Durante aquella maravillosa década descubrió y promovió a una docena de escritores de ciencia ficción de primer nivel, incluido yo mismo. Parecía imposible que aquel gigante se hundiera en el ocaso, pero lo hizo. Su éxito, que proporcionó a la ciencia ficción una nueva respetabilidad al contar relatos de científicos e ingenieros en vez de versar sobre aventureros y superhéroes, provocó la aparición de la competencia. En 1949, The Magazine of Fantasy and Science Fiction (F & SF) salió a la calle bajo la dirección de Anthony Boucher y J. Francis McComas, y fue todo un éxito. En 1950, Galaxy Science Fiction, dirigida por Horace L. Gold, apareció en el mercado y también evolucionó favorablemente. Campbell, a la sombra de ambas, inició el declive.

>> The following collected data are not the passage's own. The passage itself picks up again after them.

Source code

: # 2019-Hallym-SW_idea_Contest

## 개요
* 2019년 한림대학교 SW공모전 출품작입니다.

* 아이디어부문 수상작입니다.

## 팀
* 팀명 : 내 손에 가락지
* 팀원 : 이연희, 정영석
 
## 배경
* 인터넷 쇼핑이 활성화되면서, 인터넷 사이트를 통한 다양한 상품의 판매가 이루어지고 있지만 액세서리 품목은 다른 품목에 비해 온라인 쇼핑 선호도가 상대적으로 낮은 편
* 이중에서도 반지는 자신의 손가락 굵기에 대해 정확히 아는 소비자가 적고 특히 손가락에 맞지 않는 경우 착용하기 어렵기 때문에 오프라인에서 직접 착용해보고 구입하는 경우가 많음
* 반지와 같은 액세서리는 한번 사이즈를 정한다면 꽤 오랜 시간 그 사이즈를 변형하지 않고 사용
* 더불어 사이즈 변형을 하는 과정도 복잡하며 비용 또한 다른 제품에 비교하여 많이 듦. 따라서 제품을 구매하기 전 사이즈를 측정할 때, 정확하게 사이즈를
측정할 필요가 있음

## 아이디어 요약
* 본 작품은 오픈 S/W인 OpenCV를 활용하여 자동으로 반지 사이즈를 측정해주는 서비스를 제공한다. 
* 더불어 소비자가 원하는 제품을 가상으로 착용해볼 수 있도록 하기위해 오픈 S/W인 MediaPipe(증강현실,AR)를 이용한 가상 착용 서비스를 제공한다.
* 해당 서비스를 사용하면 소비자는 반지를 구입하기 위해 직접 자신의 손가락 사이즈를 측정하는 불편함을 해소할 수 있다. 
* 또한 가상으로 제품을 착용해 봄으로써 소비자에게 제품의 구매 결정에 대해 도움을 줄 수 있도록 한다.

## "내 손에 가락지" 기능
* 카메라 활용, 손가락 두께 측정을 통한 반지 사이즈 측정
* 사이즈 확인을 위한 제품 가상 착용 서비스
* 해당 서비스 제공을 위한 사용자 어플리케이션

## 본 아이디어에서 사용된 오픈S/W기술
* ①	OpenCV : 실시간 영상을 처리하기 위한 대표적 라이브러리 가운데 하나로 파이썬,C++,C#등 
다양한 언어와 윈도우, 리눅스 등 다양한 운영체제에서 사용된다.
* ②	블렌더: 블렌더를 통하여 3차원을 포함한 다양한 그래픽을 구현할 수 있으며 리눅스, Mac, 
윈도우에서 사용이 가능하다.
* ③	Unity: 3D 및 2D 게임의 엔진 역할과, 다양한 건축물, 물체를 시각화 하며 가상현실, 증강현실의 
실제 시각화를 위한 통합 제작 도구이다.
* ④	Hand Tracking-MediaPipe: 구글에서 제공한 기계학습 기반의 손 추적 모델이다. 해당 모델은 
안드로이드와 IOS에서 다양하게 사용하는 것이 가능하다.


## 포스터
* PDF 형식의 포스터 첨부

El ocaso de Campbell fue acelerado por sus propios cambios de orientación. Le gustaba moverse por los límites de la ciencia y deslizarse más allá de la pseudociencia. Parecía tomarse en serio los platillos volantes, las facultades «psiónicas» como la percepción extrasensorial (la influencia de Rhine) e incluso insensateces como el «mecanismo de Dean» o la «máquina de Hieronymus». Sobre todo, abanderó la «dianética», una especie de tratamiento mental nada convencional inventado por el escritor de ciencia ficción L. Ron Hubbard. Sus principios fueron publicados por primera vez en un artículo titulado Dianetics (ASF, mayo de 1950).

Todo esto influyó en el tipo de relatos que Campbell compraba y, en mi opinión, hizo que la revista empeorara. Varios autores escribían artículos pseudocientíficos para asegurar sus ventas a Campbell, pero los mejores abandonaron, yo entre ellos. No dejé de escribir del todo para él, ni nuestra amistad se rompió, pero hubo un cierto distanciamiento, ya que yo no aceptaba sus extrañas opiniones y se lo decía.

Escribí un relato titulado Belief (ASF, octubre de 1953) que hablaba de las facultades «psiónicas» a mi manera. Después de muchas discusiones acepté cambiar el final por él, pero nunca se lo perdoné. Campbell continuó editando ASF, cuyo nombre cambió por el de Analog a principios de los sesenta, hasta su muerte, el 11 de julio de 1971 a la edad de sesenta y un años. Sin embargo, durante los últimos veinte años de su vida, no fue más que una sombra de lo que había sido.